Document images with source code:
^^^^
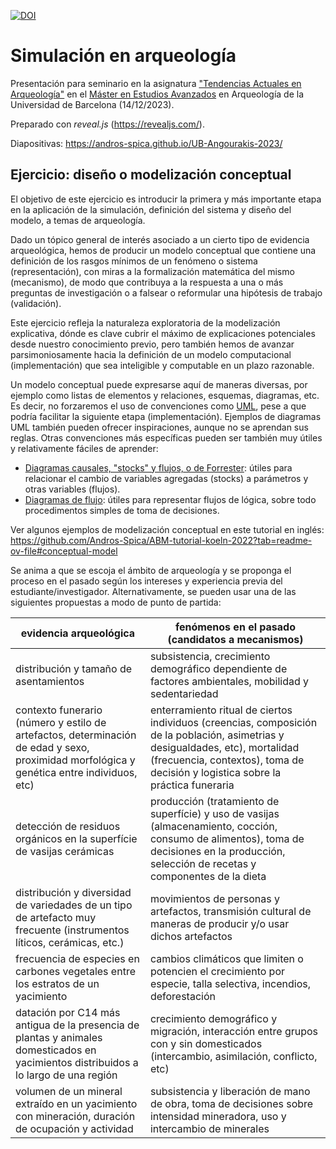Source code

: [![DOI](https://zenodo.org/badge/DOI/10.5281/zenodo.10657558.svg)](https://doi.org/10.5281/zenodo.10657558)
# Simulación en arqueología

Presentación para seminario en la asignatura ["Tendencias Actuales en Arqueología"](https://grad.ub.edu/grad3/plae/AccesInformePDInfes?curs=2023&assig=573569&ens=M270D&recurs=pladocent&n2=1&idioma=ESP) en el [Máster en Estudios Avanzados](https://web.ub.edu/es/web/estudis/w/masteruniversitari-M270D?presentation) en Arqueología de la Universidad de Barcelona (14/12/2023).

Preparado con *reveal.js* (https://revealjs.com/).

Diapositivas: https://andros-spica.github.io/UB-Angourakis-2023/


## Ejercicio: diseño o modelización conceptual  

El objetivo de este ejercicio es introducir la primera y más importante etapa en la aplicación de la simulación, definición del sistema y diseño del modelo, a temas de arqueología.

Dado un tópico general de interés asociado a un cierto tipo de evidencia arqueológica, hemos de producir un modelo conceptual que contiene una definición de los rasgos mínimos de un fenómeno o sistema (representación), con miras a la formalización matemática del mismo (mecanismo), de modo que contribuya a la respuesta a una o más preguntas de investigación o a falsear o reformular una hipótesis de trabajo (validación).

Este ejercicio refleja la naturaleza exploratoria de la modelización explicativa, dónde es clave cubrir el máximo de explicaciones potenciales desde nuestro conocimiento previo, pero también hemos de avanzar parsimoniosamente hacia la definición de un modelo computacional (implementación) que sea inteligible y computable en un plazo razonable.  

Un modelo conceptual puede expresarse aquí de maneras diversas, por ejemplo como listas de elementos y relaciones, esquemas, diagramas, etc. Es decir, no forzaremos el uso de convenciones como [UML](https://es.wikipedia.org/wiki/Lenguaje_unificado_de_modelado), pese a que podría facilitar la siguiente etapa (implementación). Ejemplos de diagramas UML también pueden ofrecer inspiraciones, aunque no se aprendan sus reglas. Otras convenciones más específicas pueden ser también muy útiles y relativamente fáciles de aprender: 

- [Diagramas causales, "stocks" y flujos, o de Forrester](https://en.wikipedia.org/wiki/System_dynamics): útiles para relacionar el cambio de variables agregadas (stocks) a parámetros y otras variables (flujos).
- [Diagramas de flujo](https://es.wikipedia.org/wiki/Diagrama_de_flujo): útiles para representar flujos de lógica, sobre todo procedimentos simples de toma de decisiones.

Ver algunos ejemplos de modelización conceptual en este tutorial en inglés: https://github.com/Andros-Spica/ABM-tutorial-koeln-2022?tab=readme-ov-file#conceptual-model

Se anima a que se escoja el ámbito de arqueología y se proponga el proceso en el pasado según los intereses y experiencia previa del estudiante/investigador. Alternativamente, se pueden usar una de las siguientes propuestas a modo de punto de partida:

| evidencia arqueológica | fenómenos en el pasado (candidatos a mecanismos) |
| ---------------------- | --------------------- |
| distribución y tamaño de asentamientos | subsistencia, crecimiento demográfico dependiente de factores ambientales, mobilidad y sedentariedad |
| contexto funerario (número y estilo de artefactos, determinación de edad y sexo, proximidad morfológica y genética entre individuos, etc) | enterramiento ritual de ciertos individuos (creencias, composición de la población, asimetrias y desigualdades, etc), mortalidad (frecuencia, contextos), toma de decisión y logistica sobre la práctica funeraria |
| detección de residuos orgánicos en la superfície de vasijas cerámicas | producción (tratamiento de superfície) y uso de vasijas (almacenamiento, cocción, consumo de alimentos), toma de decisiones en la producción, selección de recetas y componentes de la dieta |
| distribución y diversidad de variedades de un tipo de artefacto muy frecuente (instrumentos líticos, cerámicas, etc.) | movimientos de personas y artefactos, transmisión cultural de maneras de producir y/o usar dichos artefactos |
| frecuencia de especies en carbones vegetales entre los estratos de un yacimiento | cambios climáticos que limiten o potencien el crecimiento por especie, talla selectiva, incendios, deforestación |
| datación por C14 más antigua de la presencia de plantas y animales domesticados en yacimientos distribuidos a lo largo de una región | crecimiento demográfico y migración, interacción entre grupos con y sin domesticados (intercambio, asimilación, conflicto, etc) |
| volumen de un mineral extraído en un yacimiento con mineración, duración de ocupación y actividad | subsistencia y liberación de mano de obra, toma de decisiones sobre intensidad mineradora, uso y intercambio de minerales |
^^^^
**Directions**
Each line of the data that holds "demográfico" should be copied.

**Answer**
| distribución y tamaño de asentamientos | subsistencia, crecimiento demográfico dependiente de factores ambientales, mobilidad y sedentariedad |
| datación por C14 más antigua de la presencia de plantas y animales domesticados en yacimientos distribuidos a lo largo de una región | crecimiento demográfico y migración, interacción entre grupos con y sin domesticados (intercambio, asimilación, conflicto, etc) |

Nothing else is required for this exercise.